Material provided Start Marker

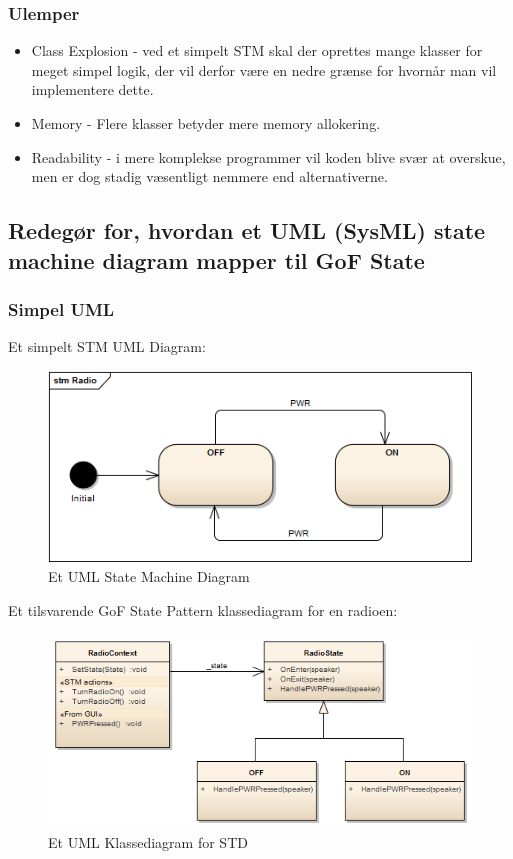 \subsubsection{Ulemper}
\begin{itemize}
	\item Class Explosion - ved et simpelt STM skal der oprettes mange klasser for meget simpel logik, der vil derfor være en nedre grænse for hvornår man vil implementere dette.
	\item Memory - Flere klasser betyder mere memory allokering.
	\item Readability - i mere komplekse programmer vil koden blive svær at overskue, men er dog stadig væsentligt nemmere end alternativerne.
\end{itemize}


\subsection{Redegør for, hvordan et UML (SysML) state machine diagram mapper til GoF State}
\subsubsection{Simpel UML}

Et simpelt STM UML Diagram:

\begin{figure}[H]
	\centering
	\includegraphics[width=0.7\linewidth]{figs/state/Radio_STM_Simpel}
	\caption{Et UML State Machine Diagram}
	\label{fig:UMLState}
\end{figure}

Et tilsvarende GoF State Pattern klassediagram for en radioen:

\begin{figure}[H]
	\centering
	\includegraphics[width=0.7\linewidth]{figs/state/Radio_StatePattern}
	\caption{Et UML Klassediagram for STD}
	\label{fig:UMLclassState}
\end{figure}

Material provided End Marker

• Task objective: Output every record above verbatim, excluding images.

• Reply:
 \subsubsection{Ulemper}
\begin{itemize}
	\item Class Explosion - ved et simpelt STM skal der oprettes mange klasser for meget simpel logik, der vil derfor være en nedre grænse for hvornår man vil implementere dette.
	\item Memory - Flere klasser betyder mere memory allokering.
	\item Readability - i mere komplekse programmer vil koden blive svær at overskue, men er dog stadig væsentligt nemmere end alternativerne.
\end{itemize}


\subsection{Redegør for, hvordan et UML (SysML) state machine diagram mapper til GoF State}
\subsubsection{Simpel UML}

Et simpelt STM UML Diagram:

\begin{figure}[H]
	\centering
	\includegraphics[width=0.7\linewidth]{figs/state/Radio_STM_Simpel}
	\caption{Et UML State Machine Diagram}
	\label{fig:UMLState}
\end{figure}

Et tilsvarende GoF State Pattern klassediagram for en radioen:

\begin{figure}[H]
	\centering
	\includegraphics[width=0.7\linewidth]{figs/state/Radio_StatePattern}
	\caption{Et UML Klassediagram for STD}
	\label{fig:UMLclassState}
\end{figure}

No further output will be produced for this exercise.